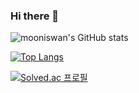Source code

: ### Hi there 👋

<!--
**mooniswan/mooniswan** is a ✨ _special_ ✨ repository because its `README.md` (this file) appears on your GitHub profile.

Here are some ideas to get you started:

- 🔭 I’m currently working on ...
- 🌱 I’m currently learning ...
- 👯 I’m looking to collaborate on ...
- 🤔 I’m looking for help with ...
- 💬 Ask me about ...
- 📫 How to reach me: ...
- 😄 Pronouns: ...
- ⚡ Fun fact: ...
-->

![mooniswan's GitHub stats](https://github-readme-stats.vercel.app/api?username=mooniswan&count_private=true&show_icons=true&theme=great-gatsby)

[![Top Langs](https://github-readme-stats.vercel.app/api/top-langs/?username=mooniswan&layout=compact)](https://github.com/anuraghazra/github-readme-stats)

[![Solved.ac 프로필](http://mazassumnida.wtf/api/v2/generate_badge?boj=mooniswan)](https://solved.ac/mooniswan)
__________________________________________________
Exercise directions. Note every line above where the string "mooniswan" shows up, and copy those lines.

Solution for this problem.
**mooniswan/mooniswan** is a ✨ _special_ ✨ repository because its `README.md` (this file) appears on your GitHub profile.
![mooniswan's GitHub stats](https://github-readme-stats.vercel.app/api?username=mooniswan&count_private=true&show_icons=true&theme=great-gatsby)
[![Top Langs](https://github-readme-stats.vercel.app/api/top-langs/?username=mooniswan&layout=compact)](https://github.com/anuraghazra/github-readme-stats)
[![Solved.ac 프로필](http://mazassumnida.wtf/api/v2/generate_badge?boj=mooniswan)](https://solved.ac/mooniswan)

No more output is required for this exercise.